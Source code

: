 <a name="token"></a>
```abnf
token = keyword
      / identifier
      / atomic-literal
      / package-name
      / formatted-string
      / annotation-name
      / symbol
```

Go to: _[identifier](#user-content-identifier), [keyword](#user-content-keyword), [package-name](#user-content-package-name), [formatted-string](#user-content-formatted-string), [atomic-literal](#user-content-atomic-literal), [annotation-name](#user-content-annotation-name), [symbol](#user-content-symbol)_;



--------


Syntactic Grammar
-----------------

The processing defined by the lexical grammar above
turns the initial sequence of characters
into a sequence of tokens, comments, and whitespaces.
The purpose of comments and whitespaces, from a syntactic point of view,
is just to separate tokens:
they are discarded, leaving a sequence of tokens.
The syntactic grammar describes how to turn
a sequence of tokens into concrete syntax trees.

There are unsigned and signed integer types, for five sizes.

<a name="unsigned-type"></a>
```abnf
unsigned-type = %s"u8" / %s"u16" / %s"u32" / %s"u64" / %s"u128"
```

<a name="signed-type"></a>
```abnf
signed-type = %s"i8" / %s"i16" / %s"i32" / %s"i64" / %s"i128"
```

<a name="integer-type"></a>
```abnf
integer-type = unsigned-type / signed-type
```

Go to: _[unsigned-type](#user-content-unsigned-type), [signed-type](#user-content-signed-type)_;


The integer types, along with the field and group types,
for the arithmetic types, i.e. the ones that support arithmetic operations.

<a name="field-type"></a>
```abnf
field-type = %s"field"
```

******************************

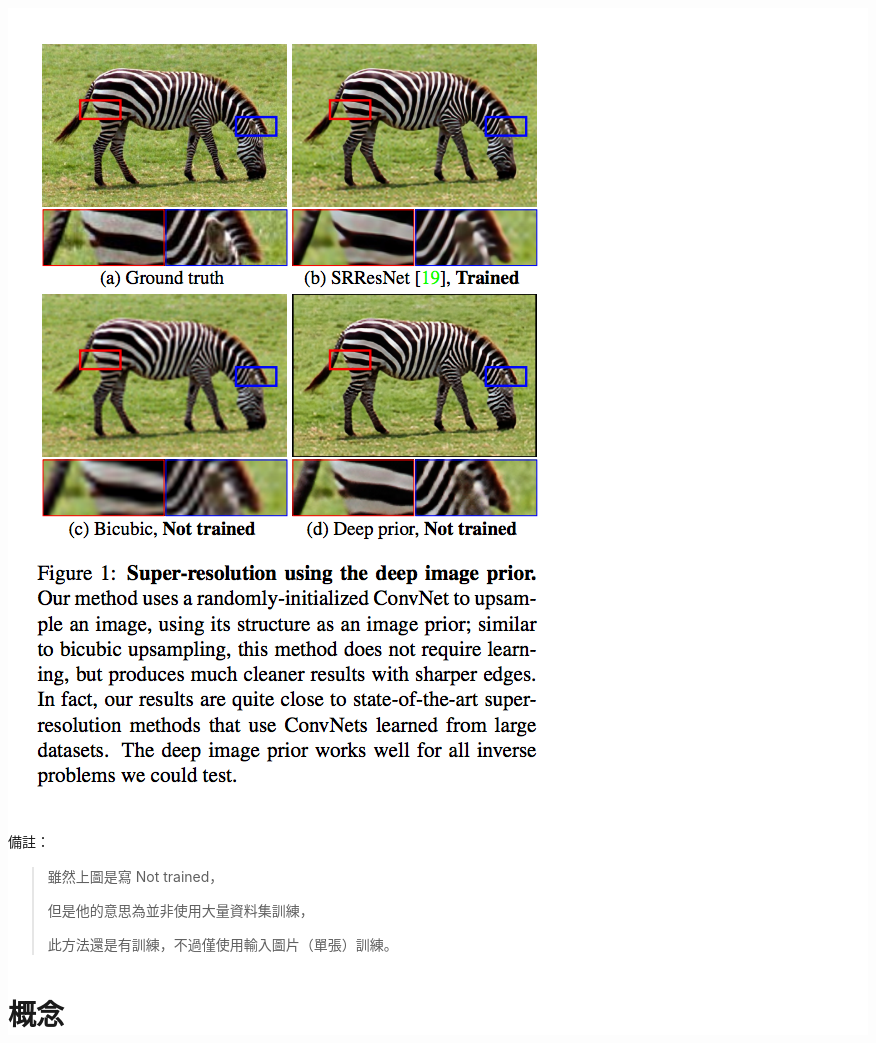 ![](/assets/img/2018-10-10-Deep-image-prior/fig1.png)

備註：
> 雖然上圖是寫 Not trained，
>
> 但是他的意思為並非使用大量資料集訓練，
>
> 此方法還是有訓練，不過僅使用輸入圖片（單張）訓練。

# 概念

******************************

# [Problem requirements]
Going back to the entries above, set down exactly the lines that begin at the one with "into a sequence" and end at the one with "The integer types, along", both included, and nothing else.

# [Response]
into a sequence of tokens, comments, and whitespaces.
The purpose of comments and whitespaces, from a syntactic point of view,
is just to separate tokens:
they are discarded, leaving a sequence of tokens.
The syntactic grammar describes how to turn
a sequence of tokens into concrete syntax trees.

There are unsigned and signed integer types, for five sizes.

<a name="unsigned-type"></a>
```abnf
unsigned-type = %s"u8" / %s"u16" / %s"u32" / %s"u64" / %s"u128"
```

<a name="signed-type"></a>
```abnf
signed-type = %s"i8" / %s"i16" / %s"i32" / %s"i64" / %s"i128"
```

<a name="integer-type"></a>
```abnf
integer-type = unsigned-type / signed-type
```

Go to: _[unsigned-type](#user-content-unsigned-type), [signed-type](#user-content-signed-type)_;


The integer types, along with the field and group types,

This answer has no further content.